Quest’ultima, non ottenendo la corresponsione dei relativi importi, agiva nei confronti dei committenti notificando loro decreto ingiuntivo concesso dal Giudice di Pace.

Gli sposi, per nulla accondiscendendo all’intimazione di pagamento giudiziale, proposero opposizione ed i due gradi di merito si conclusero con l’annullamento del decreto ingiuntivo, avendo l’istruttoria dimostrato il non corretto adempimento da parte della ditta incaricata del pranzo di matrimonio.

La questione venne portata davanti ai Supremi Giudici dalla ditta soccombente ed il caso è stato deciso con Ordinanza n. 3009 del 9 febbraio 2021, resa dalla Sesta Sezione Civile.

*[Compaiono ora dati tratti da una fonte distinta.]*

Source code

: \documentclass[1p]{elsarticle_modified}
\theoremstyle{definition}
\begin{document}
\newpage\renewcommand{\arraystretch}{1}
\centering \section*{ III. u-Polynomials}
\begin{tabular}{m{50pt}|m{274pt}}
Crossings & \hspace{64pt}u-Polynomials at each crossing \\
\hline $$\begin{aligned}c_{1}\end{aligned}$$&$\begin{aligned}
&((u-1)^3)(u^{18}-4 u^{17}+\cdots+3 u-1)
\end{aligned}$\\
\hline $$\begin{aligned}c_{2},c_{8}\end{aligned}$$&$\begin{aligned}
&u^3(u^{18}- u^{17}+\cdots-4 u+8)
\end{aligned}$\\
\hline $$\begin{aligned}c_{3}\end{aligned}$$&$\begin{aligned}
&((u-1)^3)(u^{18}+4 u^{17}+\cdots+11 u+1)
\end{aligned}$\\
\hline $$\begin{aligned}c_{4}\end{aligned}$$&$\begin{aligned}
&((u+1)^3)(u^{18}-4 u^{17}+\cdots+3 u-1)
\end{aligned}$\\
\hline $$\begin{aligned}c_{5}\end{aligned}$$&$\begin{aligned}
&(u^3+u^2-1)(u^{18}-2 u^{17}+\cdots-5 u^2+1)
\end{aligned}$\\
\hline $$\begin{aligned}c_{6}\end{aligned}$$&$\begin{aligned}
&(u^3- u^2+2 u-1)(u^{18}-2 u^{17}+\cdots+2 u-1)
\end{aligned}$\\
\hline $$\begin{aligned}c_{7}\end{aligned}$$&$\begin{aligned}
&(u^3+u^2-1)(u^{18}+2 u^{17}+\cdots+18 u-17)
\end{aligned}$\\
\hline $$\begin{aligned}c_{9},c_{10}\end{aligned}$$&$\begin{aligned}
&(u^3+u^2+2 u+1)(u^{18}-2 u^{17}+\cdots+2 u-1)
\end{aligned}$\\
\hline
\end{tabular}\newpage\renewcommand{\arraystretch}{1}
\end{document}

Il pronunciamento dei Giudici di Piazza Cavour fa propri una volta di più i principi dell’eccezione di inadempimento, di cui all’art. 1460 del codice civile, in ragione dei quali all’interno di un giudizio di opposizione a decreto ingiuntivo, a fronte dell’eccezione “inadimplenti non est adimplendum” sollevata dalla parte opponente, in ordine al dedotto incompleto adempimento della prestazione da parte dell’opposta, quest’ultima è tenuta a provare l’avvenuto adempimento della prestazione dovuta.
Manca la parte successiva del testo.